La place publique s'en trouverait dangereusement appauvrie et, inévitablement, comme dans une spirale descendante, le tissu urbain ou villageois ne ferait que se détériorer. Des villes et des villages pourraient perdre l'un de leurs principaux liants sociaux, les communautés seraient alors grandement appauvries, et elles ne laisseraient plus subsister qu'une collection de demeures atomisées. Si pessimiste soit-il, un tel scénario est pourtant plausible. Par bonheur, il a la faiblesse d'être la projection d'un processus de détérioration déployé d'une façon linéaire, jusqu'à son point d'aboutissement le plus absurde.

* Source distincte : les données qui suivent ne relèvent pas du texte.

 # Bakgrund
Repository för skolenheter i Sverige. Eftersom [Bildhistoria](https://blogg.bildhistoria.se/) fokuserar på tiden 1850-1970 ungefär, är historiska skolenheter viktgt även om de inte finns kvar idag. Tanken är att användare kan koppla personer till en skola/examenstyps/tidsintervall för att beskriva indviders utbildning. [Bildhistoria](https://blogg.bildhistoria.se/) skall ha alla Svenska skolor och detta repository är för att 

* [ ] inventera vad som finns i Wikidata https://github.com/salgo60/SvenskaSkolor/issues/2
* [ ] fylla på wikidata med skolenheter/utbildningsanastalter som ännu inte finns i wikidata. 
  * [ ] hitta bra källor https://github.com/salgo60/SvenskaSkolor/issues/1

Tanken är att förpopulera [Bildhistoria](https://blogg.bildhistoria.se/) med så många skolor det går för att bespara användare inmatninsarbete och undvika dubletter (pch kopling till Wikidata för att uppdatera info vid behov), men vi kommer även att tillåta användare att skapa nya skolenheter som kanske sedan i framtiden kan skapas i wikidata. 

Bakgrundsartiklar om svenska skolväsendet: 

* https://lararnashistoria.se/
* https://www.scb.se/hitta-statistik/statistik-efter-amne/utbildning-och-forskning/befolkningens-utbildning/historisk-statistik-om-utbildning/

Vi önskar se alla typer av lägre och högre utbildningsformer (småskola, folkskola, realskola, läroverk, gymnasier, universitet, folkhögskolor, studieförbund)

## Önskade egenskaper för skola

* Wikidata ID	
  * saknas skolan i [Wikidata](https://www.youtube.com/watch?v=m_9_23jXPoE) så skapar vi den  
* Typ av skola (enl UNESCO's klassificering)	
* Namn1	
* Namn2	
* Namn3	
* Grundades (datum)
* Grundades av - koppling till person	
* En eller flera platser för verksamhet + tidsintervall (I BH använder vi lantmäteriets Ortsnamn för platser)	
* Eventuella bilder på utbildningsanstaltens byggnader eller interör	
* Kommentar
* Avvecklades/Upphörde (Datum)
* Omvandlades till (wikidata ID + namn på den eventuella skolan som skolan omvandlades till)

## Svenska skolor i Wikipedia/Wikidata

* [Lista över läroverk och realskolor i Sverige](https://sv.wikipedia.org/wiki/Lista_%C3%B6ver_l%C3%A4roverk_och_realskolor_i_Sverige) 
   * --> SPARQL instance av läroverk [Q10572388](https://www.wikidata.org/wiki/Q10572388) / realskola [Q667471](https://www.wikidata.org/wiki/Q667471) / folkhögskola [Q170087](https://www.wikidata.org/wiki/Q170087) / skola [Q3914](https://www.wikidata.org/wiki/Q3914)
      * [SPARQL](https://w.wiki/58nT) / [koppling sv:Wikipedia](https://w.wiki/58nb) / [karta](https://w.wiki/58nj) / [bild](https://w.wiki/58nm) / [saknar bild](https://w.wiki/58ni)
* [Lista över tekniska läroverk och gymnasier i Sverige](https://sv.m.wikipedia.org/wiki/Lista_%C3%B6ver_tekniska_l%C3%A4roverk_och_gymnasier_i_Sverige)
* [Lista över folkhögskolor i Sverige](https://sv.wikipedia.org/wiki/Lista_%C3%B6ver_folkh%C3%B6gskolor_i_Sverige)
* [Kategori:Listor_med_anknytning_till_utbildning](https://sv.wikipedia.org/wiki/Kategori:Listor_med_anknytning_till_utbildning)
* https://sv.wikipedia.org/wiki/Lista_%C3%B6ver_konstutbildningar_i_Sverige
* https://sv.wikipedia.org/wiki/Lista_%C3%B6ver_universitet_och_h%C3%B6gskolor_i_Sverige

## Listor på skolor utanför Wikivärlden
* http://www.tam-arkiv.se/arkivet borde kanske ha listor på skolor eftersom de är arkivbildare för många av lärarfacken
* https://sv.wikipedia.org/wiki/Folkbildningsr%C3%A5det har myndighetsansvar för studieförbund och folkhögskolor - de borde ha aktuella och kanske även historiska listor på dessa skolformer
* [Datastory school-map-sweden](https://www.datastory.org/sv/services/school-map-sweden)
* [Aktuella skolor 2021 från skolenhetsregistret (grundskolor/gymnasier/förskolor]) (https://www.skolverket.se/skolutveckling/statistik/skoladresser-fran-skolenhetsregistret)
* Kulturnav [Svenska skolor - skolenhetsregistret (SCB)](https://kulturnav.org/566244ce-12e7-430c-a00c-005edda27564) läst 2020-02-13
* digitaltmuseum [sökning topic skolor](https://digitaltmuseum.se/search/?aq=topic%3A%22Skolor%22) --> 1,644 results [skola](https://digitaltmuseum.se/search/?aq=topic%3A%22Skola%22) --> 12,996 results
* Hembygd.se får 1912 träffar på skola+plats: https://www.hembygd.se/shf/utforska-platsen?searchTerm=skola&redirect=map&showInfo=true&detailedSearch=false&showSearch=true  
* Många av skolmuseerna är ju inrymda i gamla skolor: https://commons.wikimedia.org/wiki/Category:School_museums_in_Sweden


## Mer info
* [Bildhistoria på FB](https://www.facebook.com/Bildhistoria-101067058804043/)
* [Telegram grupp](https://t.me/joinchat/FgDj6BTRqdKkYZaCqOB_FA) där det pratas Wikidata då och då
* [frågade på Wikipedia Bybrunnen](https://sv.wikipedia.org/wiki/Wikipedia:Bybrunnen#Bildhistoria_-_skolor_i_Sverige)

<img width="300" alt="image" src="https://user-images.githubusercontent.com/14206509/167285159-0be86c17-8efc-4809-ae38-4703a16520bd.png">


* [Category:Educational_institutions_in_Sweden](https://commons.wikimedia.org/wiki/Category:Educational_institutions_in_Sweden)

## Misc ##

Par bonheur aussi, on peut envisager que le monde commercial traditionnel saura absorber l'offensive électronique et se redéfinir d'une façon qui le rende encore plus nécessaire aux consommateurs. La clé de la survie des petites compagnies réside dans la façon dont elles pourront ajouter de la valeur dans la chaîne qui s'étend de la production d'un bien ou d'un service jusqu'au client. Par exemple, les agences de voyage pourront laisser tomber leur rôle de simples transmetteurs de billets pour offrir à leurs clients une connaissance approfondie et plus personnalisée des destinations qu'ils auront choisies. Les détaillants d'ordinateurs miseront peut-être davantage sur le service après-vente et sur la formation auprès de leurs clients. Quand on étudie l'histoire technologique du XXe siècle, apparaît une constante, à savoir que dans de nombreux domaines, le commerce traditionnel a survécu à un progrès technique: par exemple, la radio a survécu à la télévision et au cinéma, la cuisinière électrique a survécu au four micro-onde. Par contre, on sait aussi que les transports assurés par le cheval n'ont pas survécu à l'invasion de l'automobile. La question est ouverte: quels commerces survivront à l'offensive de l'Internet?